*** Opening Dataset records ***

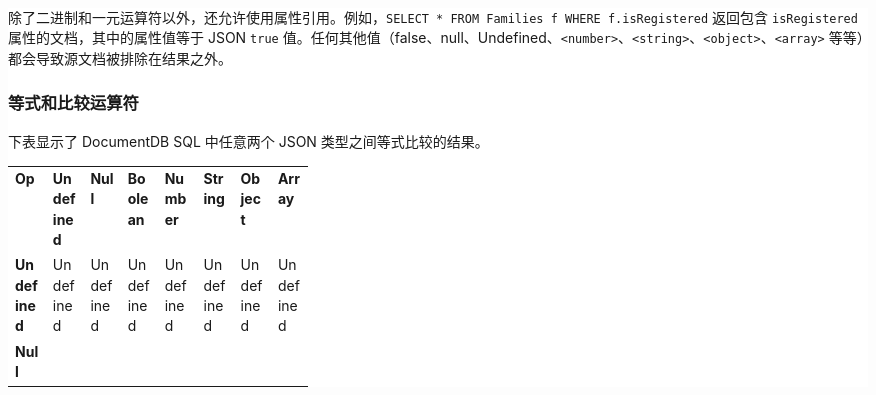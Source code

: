 除了二进制和一元运算符以外，还允许使用属性引用。例如，`SELECT * FROM Families f WHERE f.isRegistered` 返回包含 `isRegistered` 属性的文档，其中的属性值等于 JSON `true` 值。任何其他值（false、null、Undefined、`<number>`、`<string>`、`<object>`、`<array>` 等等）都会导致源文档被排除在结果之外。

### 等式和比较运算符
下表显示了 DocumentDB SQL 中任意两个 JSON 类型之间等式比较的结果。

<table style = "width:300px">
   <tbody>
      <tr>
         <td valign="top">
            <strong>Op</strong>
         </td>
         <td valign="top">
            <strong>Undefined</strong>
         </td>
         <td valign="top">
            <strong>Null</strong>
         </td>
         <td valign="top">
            <strong>Boolean</strong>
         </td>
         <td valign="top">
            <strong>Number</strong>
         </td>
         <td valign="top">
            <strong>String</strong>
         </td>
         <td valign="top">
            <strong>Object</strong>
         </td>
         <td valign="top">
            <strong>Array</strong>
         </td>
      </tr>
      <tr>
         <td valign="top">
            <strong>Undefined<strong>
         </td>
         <td valign="top">
            Undefined
         </td>
         <td valign="top">
            Undefined
         </td>
         <td valign="top">
            Undefined
         </td>
         <td valign="top">
            Undefined
         </td>
         <td valign="top">
            Undefined
         </td>
         <td valign="top">
            Undefined
         </td>
         <td valign="top">
            Undefined
         </td>
      </tr>
      <tr>
         <td valign="top">
            <strong>Null<strong>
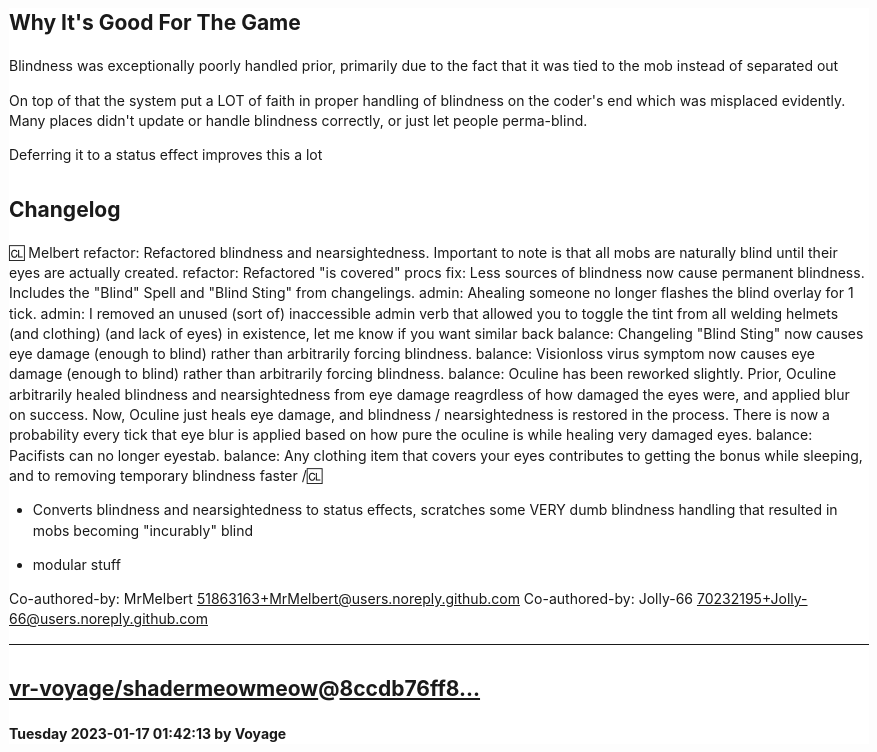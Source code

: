## Why It's Good For The Game

Blindness was exceptionally poorly handled prior, primarily due to the
fact that it was tied to the mob instead of separated out

On top of that the system put a LOT of faith in proper handling of
blindness on the coder's end which was misplaced evidently. Many places
didn't update or handle blindness correctly, or just let people
perma-blind.

Deferring it to a status effect improves this a lot

## Changelog

:cl: Melbert
refactor: Refactored blindness and nearsightedness. Important to note is
that all mobs are naturally blind until their eyes are actually created.
refactor: Refactored "is covered" procs
fix: Less sources of blindness now cause permanent blindness. Includes
the "Blind" Spell and "Blind Sting" from changelings.
admin: Ahealing someone no longer flashes the blind overlay for 1 tick.
admin: I removed an unused (sort of) inaccessible admin verb that
allowed you to toggle the tint from all welding helmets (and clothing)
(and lack of eyes) in existence, let me know if you want similar back
balance: Changeling "Blind Sting" now causes eye damage (enough to
blind) rather than arbitrarily forcing blindness.
balance: Visionloss virus symptom now causes eye damage (enough to
blind) rather than arbitrarily forcing blindness.
balance: Oculine has been reworked slightly. Prior, Oculine arbitrarily
healed blindness and nearsightedness from eye damage reagrdless of how
damaged the eyes were, and applied blur on success. Now, Oculine just
heals eye damage, and blindness / nearsightedness is restored in the
process. There is now a probability every tick that eye blur is applied
based on how pure the oculine is while healing very damaged eyes.
balance: Pacifists can no longer eyestab.
balance: Any clothing item that covers your eyes contributes to getting
the bonus while sleeping, and to removing temporary blindness faster
/:cl:

* Converts blindness and nearsightedness to status effects, scratches some VERY dumb blindness handling that resulted in mobs becoming "incurably" blind

* modular stuff

Co-authored-by: MrMelbert <51863163+MrMelbert@users.noreply.github.com>
Co-authored-by: Jolly-66 <70232195+Jolly-66@users.noreply.github.com>

---
## [vr-voyage/shadermeowmeow](https://github.com/vr-voyage/shadermeowmeow)@[8ccdb76ff8...](https://github.com/vr-voyage/shadermeowmeow/commit/8ccdb76ff8ff65d9dd6705ca423622f849716873)
#### Tuesday 2023-01-17 01:42:13 by Voyage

*** Closing Dataset records ***

§ What you need to do
Every line in the records above with the string "longer" in it should be shown.

§ Response area
admin: Ahealing someone no longer flashes the blind overlay for 1 tick.
balance: Pacifists can no longer eyestab.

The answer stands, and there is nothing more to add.